Obama qualcosa di chiaro l'ha detta: ci vuole un nuovo inizio, dove prevalga la solidarietá e la coesione, bisogna superare il darwinismo sociale su cui ha prosperato solo il 5% della popolazione.
Se sono rose, fioriranno. La realta' ereditata e' quella di un disastro sociale, che sta tracimando dal finanziario all'economia reale; dalla Borsa alle Banche, dagli azionisti ai detentori di carte di credito, fino ai consumatori dei supermercati.
Obama solletica l'orgoglio dei suoi concittadini, toccando l'argomento sensibile del "sogno americano" che tornera' ad essere tangibile e possibile. E' una buona arma retorica che scuote nel profondo, pero' questo mito identitario e' un valore soprattutto materiale. Legato alla possibilitá di redistribuire eccedenze che provenivano dalla rendita di posizione sul resto del mondo.

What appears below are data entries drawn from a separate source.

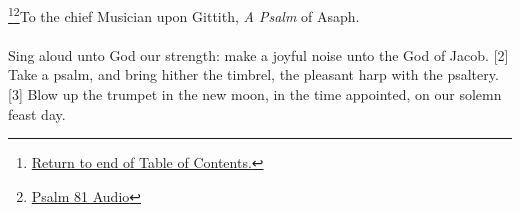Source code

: \footnote{\textcolor[rgb]{0.00,0.25,0.00}{\hyperlink{PsalmsTOC}{Return to end of Table of Contents.}}}\footnote{\href{https://audiobible.com/bible/psalms_81.html}{\textcolor[cmyk]{0.99998,1,0,0}{Psalm 81 Audio}}}\textcolor[cmyk]{0.99998,1,0,0}{To the chief Musician upon Gittith, \emph{A Psalm} of Asaph.}\\
\\
\textcolor[cmyk]{0.99998,1,0,0}{Sing aloud unto God our strength: make a joyful noise unto the God of Jacob.} %
[2] \textcolor[cmyk]{0.99998,1,0,0}{Take a psalm, and bring hither the timbrel, the pleasant harp with the psaltery.}
[3] \textcolor[cmyk]{0.99998,1,0,0}{Blow up the trumpet in the new moon, in the time appointed, on our solemn feast day.} %
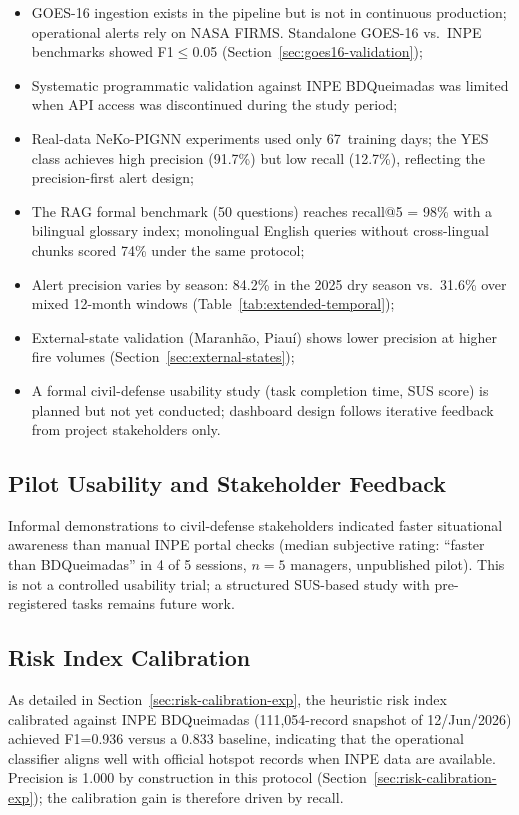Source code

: \documentclass[preprint,12pt,times,numbers]{elsarticle}
\begin{document}
\begin{itemize}
    \item GOES-16 ingestion exists in the pipeline but is not in continuous production; operational alerts rely on NASA FIRMS. Standalone GOES-16 vs.\ INPE benchmarks showed F1$\leq$0.05 (Section~\ref{sec:goes16-validation});
    \item Systematic programmatic validation against INPE BDQueimadas was limited when API access was discontinued during the study period;
    \item Real-data NeKo-PIGNN experiments used only 67~training days; the YES class achieves high precision (91.7\%) but low recall (12.7\%), reflecting the precision-first alert design;
    \item The RAG formal benchmark (50 questions) reaches recall@5 = 98\% with a bilingual glossary index; monolingual English queries without cross-lingual chunks scored 74\% under the same protocol;
    \item Alert precision varies by season: 84.2\% in the 2025 dry season vs.\ 31.6\% over mixed 12-month windows (Table~\ref{tab:extended-temporal});
    \item External-state validation (Maranhão, Piauí) shows lower precision at higher fire volumes (Section~\ref{sec:external-states});
    \item A formal civil-defense usability study (task completion time, SUS score) is planned but not yet conducted; dashboard design follows iterative feedback from project stakeholders only.
\end{itemize}

\subsection{Pilot Usability and Stakeholder Feedback}

Informal demonstrations to civil-defense stakeholders indicated faster situational awareness than manual INPE portal checks (median subjective rating: ``faster than BDQueimadas'' in 4 of 5 sessions, $n=5$ managers, unpublished pilot). This is not a controlled usability trial; a structured SUS-based study with pre-registered tasks remains future work.

\subsection{Risk Index Calibration}

As detailed in Section~\ref{sec:risk-calibration-exp}, the heuristic risk index calibrated against INPE BDQueimadas (111{,}054-record snapshot of 12/Jun/2026) achieved F1=0.936 versus a 0.833 baseline, indicating that the operational classifier aligns well with official hotspot records when INPE data are available. Precision is 1.000 by construction in this protocol (Section~\ref{sec:risk-calibration-exp}); the calibration gain is therefore driven by recall.
\end{document}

Potra' Obama garantire il tenore di vita piu' alto ai suoi connazionali che vivono al di sopra delle loro possibilita' dal 1972 (perlomeno)? Come dare sostanza al "sogno americano" se il dollaro non e' piu' la principale divisa internazionale? Il mondo e' sempre meno disponibile a finanziare i consumi e gli sprechi ecologici degli Stati Uniti, o continuare a subire passivamente la depredazione "finanziaria".
Obama ha ereditato un Paese in aperto declino e deve decidere su che rotta indirizzarlo e che posto vuole occupare nel nuovo scenario multipolare. La scelta fatta dagli USA, dopo l'implosione dell'Unione Sovietica, si e' rivelata una fantasia megalomane: non riescono piu' ad essere i direttori d'orchestra del mercato-mondo. E nemmeno a imporre lo spartito a tutti gli orchestrali.
L'oltranzismo delle elites WASP, in osmosi con l'oligarchia finanziaria sionista, ha lasciato macerie sociali all'interno, e due guerre perse all'esterno. Ci vorrebbe una virata strategica, ma lo lasceranno fare?
Non sopravalutiamo il potere politico in nessun Paese, men che mai negli Stati Uniti, dove il potere economico, militare, finanziario,mediatico -e relative lobby- conformano una vera e propria "democrazia rappresentativa oligarchica".
Obama sará giudicato per le sue opere, non per i discorsi. Per essere meglio di Bush non ci vuole molto. Altra cosa, pero', e' se sara' all'altezza della gravita' della situazione del suo Paese e del declinante egemonismo imperiale. Ci si augura -almeno- che sia uno dei pochi Presidenti democratici a non dichiarare guerre o guerricciole.
In America latina -al di lá degli equilibrismi diplomatici- non ci si aspetta nessuna svolta significativa: la Colombia continuera' ad essere coccolata, il Messico sara' oggetto di crescenti e soffocanti "attenzioni", e con il Brasile tenteranno l'intesa cordiale.
Tra i consiglieri piu' intimi di Obama, la presenza di un dichiarato sionista -combattente in una delle troppe guerre di Israele- viene interpretata come un sinistro presagio che non lascia spazio all'ottimismo, meno all'illusione.